_DIRECTIONS:_ Each line that contains "training" needs to be copied from the listing.
________________
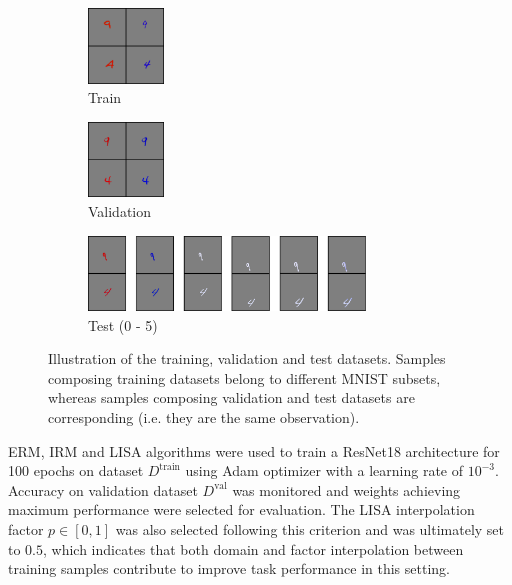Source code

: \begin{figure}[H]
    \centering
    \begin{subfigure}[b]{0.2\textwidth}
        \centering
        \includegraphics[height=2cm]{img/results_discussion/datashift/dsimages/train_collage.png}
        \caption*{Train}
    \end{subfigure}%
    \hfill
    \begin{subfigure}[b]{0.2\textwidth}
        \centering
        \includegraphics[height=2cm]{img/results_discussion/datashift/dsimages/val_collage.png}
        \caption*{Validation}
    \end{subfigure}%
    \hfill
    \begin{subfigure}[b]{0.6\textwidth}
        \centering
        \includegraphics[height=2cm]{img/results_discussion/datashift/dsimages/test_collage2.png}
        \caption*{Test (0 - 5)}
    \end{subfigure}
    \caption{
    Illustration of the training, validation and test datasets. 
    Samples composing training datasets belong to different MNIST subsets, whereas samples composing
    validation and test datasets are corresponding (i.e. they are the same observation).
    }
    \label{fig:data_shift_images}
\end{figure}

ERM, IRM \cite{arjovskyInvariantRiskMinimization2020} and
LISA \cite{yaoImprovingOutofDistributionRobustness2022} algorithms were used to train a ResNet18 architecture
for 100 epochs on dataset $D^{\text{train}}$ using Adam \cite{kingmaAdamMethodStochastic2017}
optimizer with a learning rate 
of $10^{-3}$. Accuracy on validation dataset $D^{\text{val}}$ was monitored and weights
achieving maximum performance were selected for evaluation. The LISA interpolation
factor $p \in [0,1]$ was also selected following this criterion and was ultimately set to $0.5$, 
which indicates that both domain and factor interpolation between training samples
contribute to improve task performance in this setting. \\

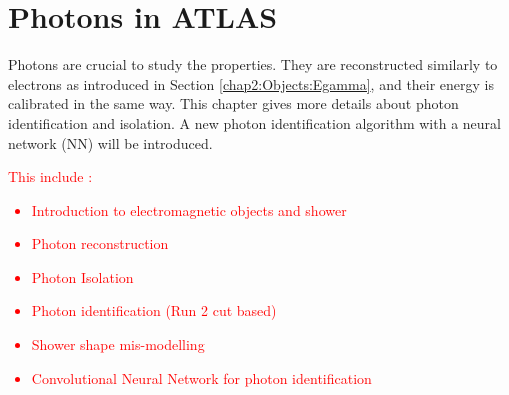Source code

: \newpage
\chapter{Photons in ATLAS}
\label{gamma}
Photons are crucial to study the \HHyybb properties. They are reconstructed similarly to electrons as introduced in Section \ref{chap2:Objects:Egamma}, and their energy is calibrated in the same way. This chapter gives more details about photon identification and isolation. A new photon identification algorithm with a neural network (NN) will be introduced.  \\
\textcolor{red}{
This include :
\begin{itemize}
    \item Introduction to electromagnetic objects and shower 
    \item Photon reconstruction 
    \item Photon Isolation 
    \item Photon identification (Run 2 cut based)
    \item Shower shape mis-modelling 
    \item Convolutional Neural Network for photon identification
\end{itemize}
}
________________
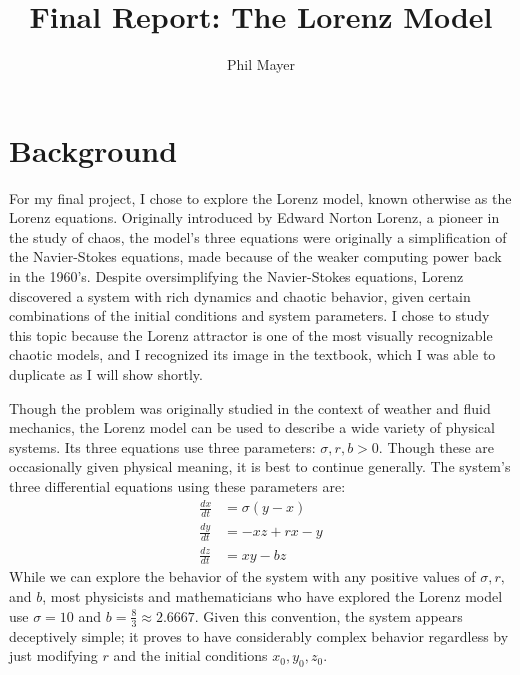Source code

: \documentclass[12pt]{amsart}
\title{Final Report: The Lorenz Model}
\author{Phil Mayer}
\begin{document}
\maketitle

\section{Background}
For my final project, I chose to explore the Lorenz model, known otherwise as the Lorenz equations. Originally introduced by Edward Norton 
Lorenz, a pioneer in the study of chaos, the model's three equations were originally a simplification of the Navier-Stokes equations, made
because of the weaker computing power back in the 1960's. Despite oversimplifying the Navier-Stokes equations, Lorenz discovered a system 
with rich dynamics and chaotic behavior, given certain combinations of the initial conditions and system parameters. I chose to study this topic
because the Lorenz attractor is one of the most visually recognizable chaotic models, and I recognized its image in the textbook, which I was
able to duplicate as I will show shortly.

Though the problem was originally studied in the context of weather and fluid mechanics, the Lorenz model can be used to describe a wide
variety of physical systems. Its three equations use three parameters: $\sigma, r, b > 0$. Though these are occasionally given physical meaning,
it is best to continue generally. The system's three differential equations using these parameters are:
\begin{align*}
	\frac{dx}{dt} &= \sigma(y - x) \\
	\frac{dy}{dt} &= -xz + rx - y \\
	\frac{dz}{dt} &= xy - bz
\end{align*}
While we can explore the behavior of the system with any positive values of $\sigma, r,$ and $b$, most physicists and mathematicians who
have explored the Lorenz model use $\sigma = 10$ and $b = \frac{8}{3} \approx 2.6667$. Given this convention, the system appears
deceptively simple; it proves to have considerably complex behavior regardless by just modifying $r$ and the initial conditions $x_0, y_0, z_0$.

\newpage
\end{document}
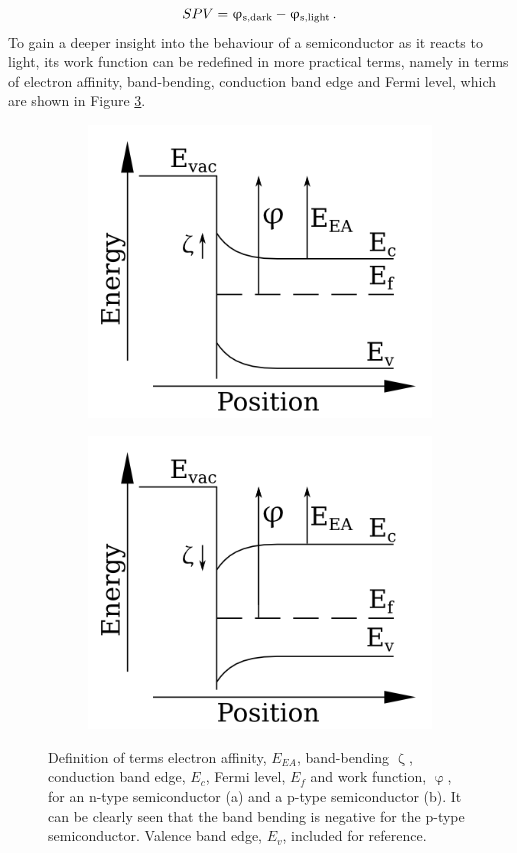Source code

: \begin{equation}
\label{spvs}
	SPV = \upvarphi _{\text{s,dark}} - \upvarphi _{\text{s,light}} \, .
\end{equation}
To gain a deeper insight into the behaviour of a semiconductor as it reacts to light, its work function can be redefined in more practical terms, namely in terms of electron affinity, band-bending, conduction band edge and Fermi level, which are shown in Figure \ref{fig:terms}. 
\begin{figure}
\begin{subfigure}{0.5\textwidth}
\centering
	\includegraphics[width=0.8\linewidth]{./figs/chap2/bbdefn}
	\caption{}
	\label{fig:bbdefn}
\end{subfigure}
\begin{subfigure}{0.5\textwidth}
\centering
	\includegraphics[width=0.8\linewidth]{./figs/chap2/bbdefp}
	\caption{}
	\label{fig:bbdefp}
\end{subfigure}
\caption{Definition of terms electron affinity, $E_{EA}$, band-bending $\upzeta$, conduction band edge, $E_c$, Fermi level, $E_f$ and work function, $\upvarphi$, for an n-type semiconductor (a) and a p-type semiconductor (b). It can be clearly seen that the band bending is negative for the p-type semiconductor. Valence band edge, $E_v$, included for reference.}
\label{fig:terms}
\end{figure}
________________
_OUTPUT OF THE TASK:_
    Illustration of the training, validation and test datasets. 
    Samples composing training datasets belong to different MNIST subsets, whereas samples composing
which indicates that both domain and factor interpolation between training samples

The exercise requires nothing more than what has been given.